The general idea is . Burton takes an outdated but genuinely scientific approach to what we would now call depression. He leans on tons of ancient but also contemporary history for anecdotes and quotes, the bible is quoted constantly and christianity is hugely significant, not just as a source of stories but, as he believes, as a succor to those in pain.
>Thou art here vexed in this world; but say to thyself, "Why are thou troubled, O my soul?" Is not God better to thee than all temporalities, and momentary pleasures of the world? be the pacified. And though thou beest now peradventure in extreme want, it may be 'tis for thy further good, to try thy patience, as it did Job's, and exercise thee in this life: trust in God, and rely upon Him, and thou shalt be crowned in the end. What's this life to eternity?...God is a spectator of all thy miseries, He sees thy wrongs, woes, and wants..."Rejoice not against me, O my enemy; for though I fall, I shall rise: when I sit in darkness, the Lord shall lighten me."
With that said, it doesn't stray into platitudes. It reads as though Burton himself were/had been depressed, so he empathizes and acknowledges that sometimes faith isn't enough, and that depression is a very real and human pain. One of the best sections is about suicide, which he does not condone or approve of, but recognizes as possibly "good" and sometimes necessary:
>Out of the anguish and vexation of their souls, [men] offer violence to themselves...They seek at last, finding no comfort, no remedy in this wretched life, to be eased of all by death...There remains no more to such persons, if that heavenly Physician, by His assisting grace and mercy alone, do not prevent (for no human persuasion or art can help), but to be their own butchers...One day of grief is an hundred years...a cruel torture of the soul, a most inexplicable grief, poisoned worm, consuming body and soul and gnawing the very heart, a perpetual executioner, a continual night...a plague of the soul, the cramp and convulsion of the soul; an epitome of hell, and if there be a hell upon earth, it is to be found in a melancholy man's heart.
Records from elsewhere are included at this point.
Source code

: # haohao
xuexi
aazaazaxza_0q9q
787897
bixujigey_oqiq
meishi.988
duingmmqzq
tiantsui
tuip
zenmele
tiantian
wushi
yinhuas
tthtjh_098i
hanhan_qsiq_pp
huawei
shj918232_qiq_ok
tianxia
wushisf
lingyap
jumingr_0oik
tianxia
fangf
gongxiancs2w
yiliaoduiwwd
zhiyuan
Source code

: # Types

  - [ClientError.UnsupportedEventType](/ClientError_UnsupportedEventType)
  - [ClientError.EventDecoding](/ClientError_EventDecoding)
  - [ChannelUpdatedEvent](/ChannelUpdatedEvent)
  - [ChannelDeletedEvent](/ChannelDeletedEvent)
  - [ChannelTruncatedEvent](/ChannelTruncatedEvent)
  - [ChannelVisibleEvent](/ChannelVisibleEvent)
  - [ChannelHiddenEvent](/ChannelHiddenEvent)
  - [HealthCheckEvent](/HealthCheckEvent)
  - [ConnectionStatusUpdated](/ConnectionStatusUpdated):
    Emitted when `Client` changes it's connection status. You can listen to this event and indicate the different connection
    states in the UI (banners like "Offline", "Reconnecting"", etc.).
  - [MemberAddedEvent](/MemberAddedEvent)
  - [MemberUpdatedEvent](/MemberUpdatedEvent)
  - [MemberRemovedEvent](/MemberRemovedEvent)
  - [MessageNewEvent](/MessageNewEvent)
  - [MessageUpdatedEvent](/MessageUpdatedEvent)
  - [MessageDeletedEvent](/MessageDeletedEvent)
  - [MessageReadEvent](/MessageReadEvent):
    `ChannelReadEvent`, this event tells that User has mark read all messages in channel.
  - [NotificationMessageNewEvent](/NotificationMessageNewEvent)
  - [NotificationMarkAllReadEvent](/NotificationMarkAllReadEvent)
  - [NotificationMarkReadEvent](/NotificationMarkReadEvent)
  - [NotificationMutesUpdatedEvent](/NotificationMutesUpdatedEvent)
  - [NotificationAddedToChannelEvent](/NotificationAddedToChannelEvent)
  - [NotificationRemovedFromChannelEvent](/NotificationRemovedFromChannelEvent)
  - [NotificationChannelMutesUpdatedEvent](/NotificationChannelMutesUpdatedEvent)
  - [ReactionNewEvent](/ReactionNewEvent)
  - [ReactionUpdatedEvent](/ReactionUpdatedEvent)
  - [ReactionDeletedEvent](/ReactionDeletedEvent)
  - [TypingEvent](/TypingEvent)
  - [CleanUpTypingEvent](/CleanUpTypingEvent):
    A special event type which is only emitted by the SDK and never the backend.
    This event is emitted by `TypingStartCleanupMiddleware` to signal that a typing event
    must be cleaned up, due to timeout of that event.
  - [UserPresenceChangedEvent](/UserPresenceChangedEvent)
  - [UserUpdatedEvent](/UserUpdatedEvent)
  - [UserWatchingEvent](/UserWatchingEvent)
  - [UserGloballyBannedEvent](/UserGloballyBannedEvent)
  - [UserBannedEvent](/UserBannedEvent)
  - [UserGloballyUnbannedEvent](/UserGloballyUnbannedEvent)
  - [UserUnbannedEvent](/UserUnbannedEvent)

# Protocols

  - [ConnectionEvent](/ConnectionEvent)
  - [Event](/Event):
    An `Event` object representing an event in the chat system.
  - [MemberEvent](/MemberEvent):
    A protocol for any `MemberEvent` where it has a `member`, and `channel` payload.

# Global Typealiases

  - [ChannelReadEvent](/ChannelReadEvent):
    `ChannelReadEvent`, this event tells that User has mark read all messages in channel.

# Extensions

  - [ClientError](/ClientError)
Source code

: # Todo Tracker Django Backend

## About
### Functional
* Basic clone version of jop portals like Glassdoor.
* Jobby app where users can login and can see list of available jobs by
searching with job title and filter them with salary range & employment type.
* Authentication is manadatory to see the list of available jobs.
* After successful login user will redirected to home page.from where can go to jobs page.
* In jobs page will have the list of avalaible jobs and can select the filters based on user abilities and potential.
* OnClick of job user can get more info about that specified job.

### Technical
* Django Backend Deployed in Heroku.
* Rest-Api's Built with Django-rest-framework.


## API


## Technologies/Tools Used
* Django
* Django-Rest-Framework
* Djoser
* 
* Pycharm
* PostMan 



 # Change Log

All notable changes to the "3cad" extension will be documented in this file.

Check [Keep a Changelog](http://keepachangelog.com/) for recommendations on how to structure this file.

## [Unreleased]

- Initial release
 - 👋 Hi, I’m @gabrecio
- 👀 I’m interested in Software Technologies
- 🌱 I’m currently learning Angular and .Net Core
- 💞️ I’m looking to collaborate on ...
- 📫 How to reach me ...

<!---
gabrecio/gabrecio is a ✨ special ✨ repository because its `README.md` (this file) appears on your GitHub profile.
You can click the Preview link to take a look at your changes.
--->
>Seneca well adviseth: be justly offended with [the suicide[ as he was a murderer, but pity him now as a dead man. Thus of their goods and bodies we can dispose; but what shall become of their souls, God alone can tell; His mercy may come betwixt the bridge and the brook, the knife and the throat. What happens to someone may happen to anyone. Who knows how he may be tempted? It is his case, it may be thine. We ought not to be so rash and rigorous in our censures as some are; charity will judge and hope the best; God be merciful unto us all!